## Your objective
Pull every line holding the string "para" from the records below.

[Stored data]
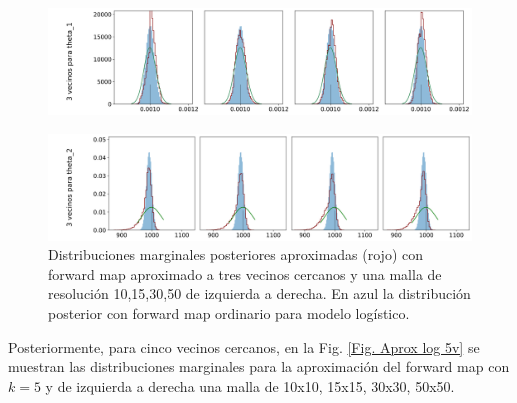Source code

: \begin{figure}[H] 
    \centering 
    \includegraphics[width = 16 cm ]{img/Exp_Central_logistico_Sigma/Figuras/Generales/Convergencia_theta1_1_logistico_sigma.png} 
\end{figure} 
\begin{figure}[H] 
    \centering 
    \includegraphics[width = 16 cm ]{img/Exp_Central_logistico_Sigma/Figuras/Generales/Convergencia_theta2_1_logistico_sigma.png} 
    \caption{Distribuciones marginales posteriores aproximadas (rojo) con forward map aproximado a tres vecinos cercanos y una malla de resolución 10,15,30,50 de izquierda a derecha. En azul la distribución posterior con forward map ordinario para modelo logístico.}
    \label{Fig. Aprox log 3v}
\end{figure} 

Posteriormente, para cinco vecinos cercanos, en la Fig. \ref{Fig. Aprox log 5v} se muestran las distribuciones marginales para la aproximación del forward map con $k = 5$ y de izquierda a derecha una malla de 10x10, 15x15, 30x30, 50x50.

## Exercise solution
    \caption{Distribuciones marginales posteriores aproximadas (rojo) con forward map aproximado a tres vecinos cercanos y una malla de resolución 10,15,30,50 de izquierda a derecha. En azul la distribución posterior con forward map ordinario para modelo logístico.}
Posteriormente, para cinco vecinos cercanos, en la Fig. \ref{Fig. Aprox log 5v} se muestran las distribuciones marginales para la aproximación del forward map con $k = 5$ y de izquierda a derecha una malla de 10x10, 15x15, 30x30, 50x50.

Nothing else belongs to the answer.